To sum up: running against both backends, the state-behaviour of ethereum is the same. BUT against geth, we get no exception on the second set(), whereas with ganache-cli, we DO get an exception.

I don't know whether this is expected behaviour. But I do know this: I checked both openzeppelin-solidity and gnosis/MultiSigWallet, and both of them have unit-tests that expect the ganache-cli behaviour, and fail when run against geth.

One of the two is wrong here. If I'd make a guess, it's ganache-cli. But OTOH, two well-respected projects both count on this behaviour.

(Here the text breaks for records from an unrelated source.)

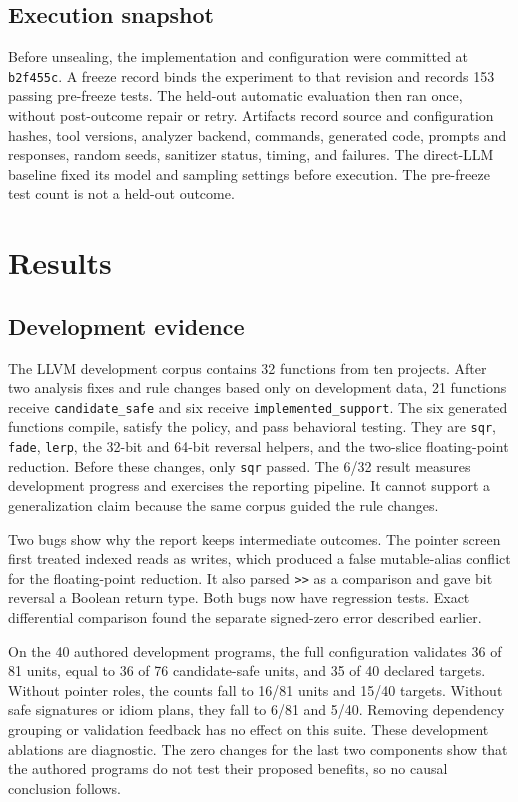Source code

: \documentclass[conference]{IEEEtran}
\begin{document}
\subsection{Execution snapshot}

Before unsealing, the implementation and configuration were committed at
\texttt{b2f455c}. A freeze record binds the experiment to that revision and
records 153 passing pre-freeze tests. The held-out automatic evaluation then
ran once, without post-outcome repair or retry. Artifacts record source and
configuration hashes, tool versions, analyzer backend, commands, generated
code, prompts and responses, random seeds, sanitizer status, timing, and
failures. The direct-LLM baseline fixed its model and sampling settings before
execution. The pre-freeze test count is not a held-out outcome.

\section{Results}\label{sec:results}

\subsection{Development evidence}

The LLVM development corpus contains 32 functions from ten projects. After two
analysis fixes and rule changes based only on development data, 21 functions
receive \texttt{candidate\_safe} and six receive
\texttt{implemented\_support}. The six generated functions compile, satisfy
the policy, and pass behavioral testing. They are \texttt{sqr}, \texttt{fade},
\texttt{lerp}, the 32-bit and 64-bit reversal helpers, and the two-slice
floating-point reduction. Before these changes, only \texttt{sqr} passed. The
6/32 result measures development progress and exercises the reporting
pipeline. It cannot support a generalization claim because the same corpus
guided the rule changes.



Two bugs show why the report keeps intermediate outcomes. The pointer screen
first treated indexed reads as writes, which produced a false mutable-alias
conflict for the floating-point reduction. It also parsed \texttt{>>} as a
comparison and gave bit reversal a Boolean return type. Both bugs now have
regression tests. Exact differential comparison found the separate signed-zero
error described earlier.

On the 40 authored development programs, the full configuration validates 36
of 81 units, equal to 36 of 76 candidate-safe units, and 35 of 40 declared
targets. Without pointer roles, the counts fall to 16/81 units and 15/40
targets. Without safe signatures or idiom plans, they fall to 6/81 and 5/40.
Removing dependency grouping or validation feedback has no effect on this
suite. These development ablations are diagnostic. The zero changes for the
last two components show that the authored programs do not test their proposed
benefits, so no causal conclusion follows.
\end{document}
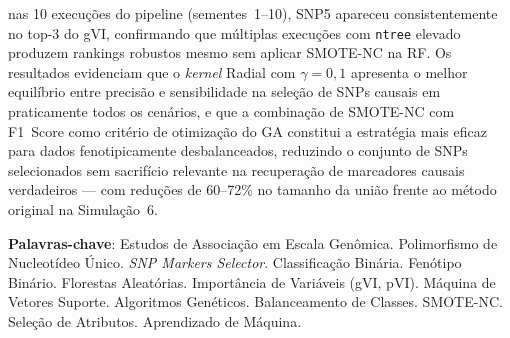 \documentclass[
    12pt,
    a4paper,
    oneside,
    english,
    french,
    spanish,
    brazil
    ]{abntex2}
\begin{document}
\begin{SingleSpace}
nas 10 execuções do pipeline (sementes~1--10), SNP5 apareceu consistentemente no
top-3 do gVI, confirmando que múltiplas execuções com \texttt{ntree} elevado
produzem rankings robustos mesmo sem aplicar SMOTE-NC na RF. Os resultados evidenciam que o \emph{kernel} Radial com $\gamma = 0{,}1$
apresenta o melhor equilíbrio entre precisão e sensibilidade na seleção de SNPs
causais em praticamente todos os cenários, e que a combinação de SMOTE-NC com
F1~Score como critério de otimização do GA constitui a estratégia mais eficaz
para dados fenotipicamente desbalanceados, reduzindo o conjunto de SNPs
selecionados sem sacrifício relevante na recuperação de marcadores causais
verdadeiros --- com reduções de 60--72\% no tamanho da união frente ao método
original na Simulação~6.

\noindent\textbf{Palavras-chave}: Estudos de Associação em Escala Genômica.
Polimorfismo de Nucleotídeo Único.
\textit{SNP Markers Selector}.
Classificação Binária.
Fenótipo Binário.
Florestas Aleatórias.
Importância de Variáveis (gVI, pVI).
Máquina de Vetores Suporte.
Algoritmos Genéticos.
Balanceamento de Classes.
SMOTE-NC.
Seleção de Atributos.
Aprendizado de Máquina.
\end{SingleSpace}

\clearpage

\end{document}

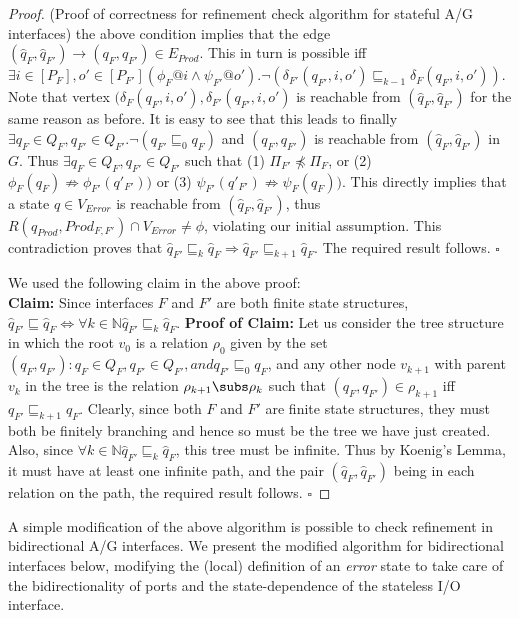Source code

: \begin{proof}{(Proof of correctness for refinement check algorithm for 
stateful A/G interfaces)}
the above condition implies that  the edge $(\hat{q}_F,\hat{q}_{F'}) 
\rightarrow (q_F,q_{F'}) \in E_{Prod}$.
This in turn is possible iff $\exists i \in [P_F], o' \in [P_{F'}] 
(\phi_F @ i \land \psi_{F'} @ o'). \lnot (\delta_{F'}(q_{F'},i,o') 
\sqsubseteq_{k-1} \delta_F(q_F,i,o'))$. Note that vertex 
$(\delta_F(q_F,i,o'), \delta_{F'}(q_{F'},i,o')$ is reachable from
$(\hat{q}_F,\hat{q}_{F'})$ for the same reason as before.
It is easy to see that this leads to finally $\exists q_F \in Q_F, 
q_{F'} \in Q_{F'}. \lnot(q_{F'} \sqsubseteq_0 q_F)$ and $(q_F,q_{F'})$
is reachable from $(\hat{q}_F,\hat{q}_{F'})$ in $G$.
Thus $\exists q_F \in Q_F, q_{F'} \in Q_{F'}$ such that (1) $\Pi_{F'} 
\npreceq \Pi_F$, or (2) $\phi_F(q_F) \nRightarrow \phi_{F'}(q'_{F'}))$ 
or (3) $\psi_{F'}(q'_{F'}) \nRightarrow \psi_F(q_F))$.
This directly implies that a state $q \in V_{Error}$ is reachable 
from $(\hat{q}_F,\hat{q}_{F'})$, thus $R(\hat{q}_{Prod},Prod_{F,F'}) 
\cap V_{Error} \neq \phi$, violating our initial assumption. This
contradiction proves that $\hat{q}_{F'} \sqsubseteq_k \hat{q}_F 
\Rightarrow \hat{q}_{F'} \sqsubseteq_{k+1} \hat{q}_F$. The required 
result follows. $\square$

We used the following claim in the above proof: \\
{\bf Claim:} Since interfaces $F$ and $F'$ are both finite state structures,
$\hat{q}_{F'} \sqsubseteq \hat{q}_F \iff \forall k \in \mathbb{N} 
\hat{q}_{F'} \sqsubseteq_k \hat{q}_F$.
{\bf Proof of Claim:} Let us consider the tree structure in which the root
$v_0$ is a relation $\rho_0$ given by the set ${(q_F,q_{F'}):q_F \in Q_F, 
q_{F'} \in Q_{F'}, and q_{F'} \sqsubseteq_0 q_F}$, and any other node 
$v_{k+1}$ with parent $v_k$ in the tree is the relation $\rho_{k+1}
\subs \rho_k$ such that $(q_F,q_{F'}) \in \rho_{k+1}$ iff $q_{F'} 
\sqsubseteq_{k+1} q_F$. Clearly, since both $F$ and $F'$ are finite state
structures, they must both be finitely branching and hence so must be the 
tree we have just created. Also, since $\forall k \in \mathbb{N} 
\hat{q}_{F'} \sqsubseteq_k \hat{q}_F$, this tree must be infinite. Thus 
by Koenig's Lemma, it must have at least one infinite path, and the pair
$(\hat{q}_F, \hat{q}_{F'})$ being in each relation on the path, the required 
result follows. $\square$
\end{proof}

A simple modification of the above algorithm is possible to check 
refinement in bidirectional A/G interfaces. We present the modified 
algorithm for bidirectional interfaces below, modifying the
(local) definition of an {\em error} state to take care of the
bidirectionality of ports and the state-dependence of the stateless 
I/O interface.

Not sure what to think. Anybody got a clue about this?

contract Bar
{
  uint n ;
  event Argle(uint arg);
  function argle_int(uint arg) internal {
    n = arg ;
  }

  function argle(bool pass, uint arg) public {
    Argle(arg) ;
    require(pass) ;
    argle_int(arg);
  }

  function get() public view returns (uint) {
    return n ;
  }
}
0

sendTransaction to ganache-cli will synchronously return the revert or the return value of the function. This is not how it works in a real network which is asynchronous in nature. AFAIK, there is no way to configure this in ganache-cli.

As stated by benjamincburns in https://github.com/trufflesuite/ganache-cli/issues/412, the focus seems to be in implementing the JSON RPC pedantically, but not necessarily in behaving identically to geth or partiy.

As I said over there, our goal isn't to behave identically to geth or parity, but rather to somewhat pedantically implement the JSON RPC spec."

If you want that your tests work for both, you'll have to check for both cases:

  • catch the throw (ganache-cli)
  • wait for transaction receipt and check for status 0x00/0x01 (geth / partiy / ...).

IMHO, this is rather a workaround and ganache-cli should behave in the same way like geth/parity do.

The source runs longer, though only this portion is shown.